On Tuesday, Governor Gavin Newsom and Health and Human Services (CHHS) Secretary Dr. Mark Ghaly announced that several counties will be moving to the next reopening stages.
5 counties move to lower tier after showing improvement
Amador, Orange, Placer, Santa Clara and Santa Cruz Counties will be moving from the purple tier, the highest level that indicates “widespread” cases within the county at 7 or more new cases per 100,000 residents to the red tier, the next lowest level that indicated a “substantial” infection percentage at between 4-7 new cases per 100,000 residents. The move will allow the reopening of some non-essential indoor businesses such as movie theaters and the increase of capacities at already open places such as malls and zoos. The color change also indicates a lower percentage of positive tests.
A sixth county, Marin County, had also been expecting to move up on Tuesday following more positive data, but the California Department of Public Health (CDPH) cancelled the decision at the last minute on Monday due to problems with the timeframe of the data being used by the county.
“So we did have a conversation with Marin County over the weekend,” said Dr. Ghaly at the press conference on Tuesday. “In fact, when we did the official run yesterday with Marin County data, the anticipated move to red is really being held back.
“We did have conversations with local health officials in Marin in respect to the data and agreed to continue to look at the data and if an adjustment is warranted in the next days to weeks, we will make that and move the county.
“[The other 5 counties] have maintained the appropriate average for more than 2 weeks.”
Tuesday’s county moves were the first county changes in Newsom’s new reopening plan, designed to have simpler guidelines as well as to be a slower reopening process for counties.
“It’s an iterative process that we engage with our minds not made up,” explained Governor Newsom on Tuesday. We are open-ended in our approach. Getting closer to determining when and how to open up.”
COVID-19 rates continue to fall, state warns that cases may go up following Labor Day
New tier movements will now be announced every Tuesday, needing to meet the next tier’s criteria for at least two weeks and needing to remain in a tier for three weeks before the next jump can be made. Requirements to moving back to more stringent tiers require worsening COVID-19 rates in the respective county, a factor that experts warn could be put into play soon following the Labor Day holiday weekend.
“Beaches were filled again, there were parties. Factors that we saw during the Memorial Day and July 4th weekends that also brought spikes in cases,” Dr. Ben Coilbert, a Los Angeles area doctor who has treated COVID-19 cases, noted to the Globe.
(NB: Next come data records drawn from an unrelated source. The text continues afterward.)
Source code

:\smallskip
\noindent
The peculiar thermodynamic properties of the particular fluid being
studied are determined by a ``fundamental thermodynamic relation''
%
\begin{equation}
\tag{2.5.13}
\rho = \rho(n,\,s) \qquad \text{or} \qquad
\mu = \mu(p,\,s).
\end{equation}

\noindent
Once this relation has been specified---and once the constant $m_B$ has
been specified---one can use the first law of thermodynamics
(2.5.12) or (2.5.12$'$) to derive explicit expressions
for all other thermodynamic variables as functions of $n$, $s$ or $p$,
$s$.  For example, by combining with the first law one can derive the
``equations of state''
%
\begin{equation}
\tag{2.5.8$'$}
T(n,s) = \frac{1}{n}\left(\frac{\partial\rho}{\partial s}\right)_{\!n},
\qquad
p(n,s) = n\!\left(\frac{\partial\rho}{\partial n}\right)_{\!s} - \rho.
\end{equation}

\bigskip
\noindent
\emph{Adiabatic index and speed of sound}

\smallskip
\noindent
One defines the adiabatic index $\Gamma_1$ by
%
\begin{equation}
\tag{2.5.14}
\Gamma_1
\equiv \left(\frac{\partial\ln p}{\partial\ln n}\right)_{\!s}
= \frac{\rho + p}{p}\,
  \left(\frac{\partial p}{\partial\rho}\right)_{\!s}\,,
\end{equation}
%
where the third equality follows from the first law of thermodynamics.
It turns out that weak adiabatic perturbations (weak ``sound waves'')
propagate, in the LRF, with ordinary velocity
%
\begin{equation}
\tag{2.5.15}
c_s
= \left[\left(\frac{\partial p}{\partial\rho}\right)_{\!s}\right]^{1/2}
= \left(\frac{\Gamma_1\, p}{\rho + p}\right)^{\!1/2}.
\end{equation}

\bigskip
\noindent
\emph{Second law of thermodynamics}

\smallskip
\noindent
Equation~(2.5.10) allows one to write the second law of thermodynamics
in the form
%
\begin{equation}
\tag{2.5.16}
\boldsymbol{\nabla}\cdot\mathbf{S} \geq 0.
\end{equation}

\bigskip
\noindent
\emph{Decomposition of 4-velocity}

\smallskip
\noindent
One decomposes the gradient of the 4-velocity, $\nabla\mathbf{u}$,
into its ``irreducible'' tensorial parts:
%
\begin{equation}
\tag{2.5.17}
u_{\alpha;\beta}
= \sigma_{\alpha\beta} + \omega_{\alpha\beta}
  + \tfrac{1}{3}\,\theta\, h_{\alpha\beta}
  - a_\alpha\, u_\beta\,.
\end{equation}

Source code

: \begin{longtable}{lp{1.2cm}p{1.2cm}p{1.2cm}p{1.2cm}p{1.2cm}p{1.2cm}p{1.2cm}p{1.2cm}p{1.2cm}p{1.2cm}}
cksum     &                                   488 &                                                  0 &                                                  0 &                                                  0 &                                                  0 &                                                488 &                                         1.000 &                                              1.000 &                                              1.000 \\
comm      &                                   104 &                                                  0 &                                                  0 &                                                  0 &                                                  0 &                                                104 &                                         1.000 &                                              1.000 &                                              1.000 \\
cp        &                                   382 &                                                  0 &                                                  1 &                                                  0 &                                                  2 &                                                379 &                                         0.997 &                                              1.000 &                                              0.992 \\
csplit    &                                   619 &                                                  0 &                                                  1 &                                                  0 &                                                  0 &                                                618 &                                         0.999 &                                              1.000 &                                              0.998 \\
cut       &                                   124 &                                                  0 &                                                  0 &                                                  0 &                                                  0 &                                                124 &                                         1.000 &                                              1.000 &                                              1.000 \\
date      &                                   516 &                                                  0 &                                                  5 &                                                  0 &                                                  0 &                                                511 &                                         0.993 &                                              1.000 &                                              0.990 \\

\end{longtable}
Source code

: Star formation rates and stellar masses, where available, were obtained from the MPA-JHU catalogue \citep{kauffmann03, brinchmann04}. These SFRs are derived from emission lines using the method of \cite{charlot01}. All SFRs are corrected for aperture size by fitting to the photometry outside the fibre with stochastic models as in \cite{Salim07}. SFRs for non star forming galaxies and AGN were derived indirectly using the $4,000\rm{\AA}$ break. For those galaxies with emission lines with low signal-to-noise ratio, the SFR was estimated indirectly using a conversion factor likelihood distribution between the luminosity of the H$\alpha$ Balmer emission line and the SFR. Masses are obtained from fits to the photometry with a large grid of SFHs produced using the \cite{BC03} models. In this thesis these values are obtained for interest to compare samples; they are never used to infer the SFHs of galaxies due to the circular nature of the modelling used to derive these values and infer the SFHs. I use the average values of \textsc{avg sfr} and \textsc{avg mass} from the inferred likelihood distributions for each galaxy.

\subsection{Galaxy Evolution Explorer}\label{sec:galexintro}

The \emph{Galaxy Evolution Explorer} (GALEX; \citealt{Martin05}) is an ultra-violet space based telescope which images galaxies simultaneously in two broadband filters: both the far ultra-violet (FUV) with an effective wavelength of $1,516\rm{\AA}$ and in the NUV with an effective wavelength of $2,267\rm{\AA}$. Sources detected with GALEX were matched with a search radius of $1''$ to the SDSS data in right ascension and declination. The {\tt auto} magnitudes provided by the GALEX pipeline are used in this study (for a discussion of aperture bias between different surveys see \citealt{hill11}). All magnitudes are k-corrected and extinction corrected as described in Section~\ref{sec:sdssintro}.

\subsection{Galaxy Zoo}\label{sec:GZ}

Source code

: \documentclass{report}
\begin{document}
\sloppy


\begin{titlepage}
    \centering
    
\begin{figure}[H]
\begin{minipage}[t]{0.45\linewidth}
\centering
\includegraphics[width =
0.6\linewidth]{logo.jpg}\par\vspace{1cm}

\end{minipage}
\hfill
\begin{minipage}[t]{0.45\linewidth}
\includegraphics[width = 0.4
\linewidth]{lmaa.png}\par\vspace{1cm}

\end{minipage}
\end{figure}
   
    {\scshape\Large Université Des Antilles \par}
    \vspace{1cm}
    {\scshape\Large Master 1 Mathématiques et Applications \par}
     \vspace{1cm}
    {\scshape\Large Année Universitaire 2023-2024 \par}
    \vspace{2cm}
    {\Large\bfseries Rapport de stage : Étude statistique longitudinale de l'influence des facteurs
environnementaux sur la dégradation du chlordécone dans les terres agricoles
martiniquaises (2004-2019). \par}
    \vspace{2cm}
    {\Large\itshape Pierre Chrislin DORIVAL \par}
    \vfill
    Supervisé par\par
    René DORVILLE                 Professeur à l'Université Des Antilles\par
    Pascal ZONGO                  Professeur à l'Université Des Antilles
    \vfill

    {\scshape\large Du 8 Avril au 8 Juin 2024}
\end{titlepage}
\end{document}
Governor Newsom also confirmed the rate spikes on Tuesday.
“Three-day holiday weekends have not been advantageous in terms of the mitigation of the spread of this virus,” added Newsom “You look back at seminal periods when we experienced large surges, and they tended to occur three weeks after holiday weekends such as the Fourth of the July. And so we’re going to continue to hold the line.”
Both the Governor and the DHHS Secretary also gave good news concerning the declination of COVID-19 in California. Positivity rates have fallen by half to 3.8% from a month ago, with hospitalizations over two weeks down 24%. ICE patients also fell by 21% in the same amount of time.
As of Tuesday, with the five counties moving down a level, there are currently 33 counties in the highest purple reopening tier, 14 in the red tier, 9 in the orange tier, and two in the lowest yellow tier. More counties, including Marin, are expected to fall down more tiers in the coming weeks.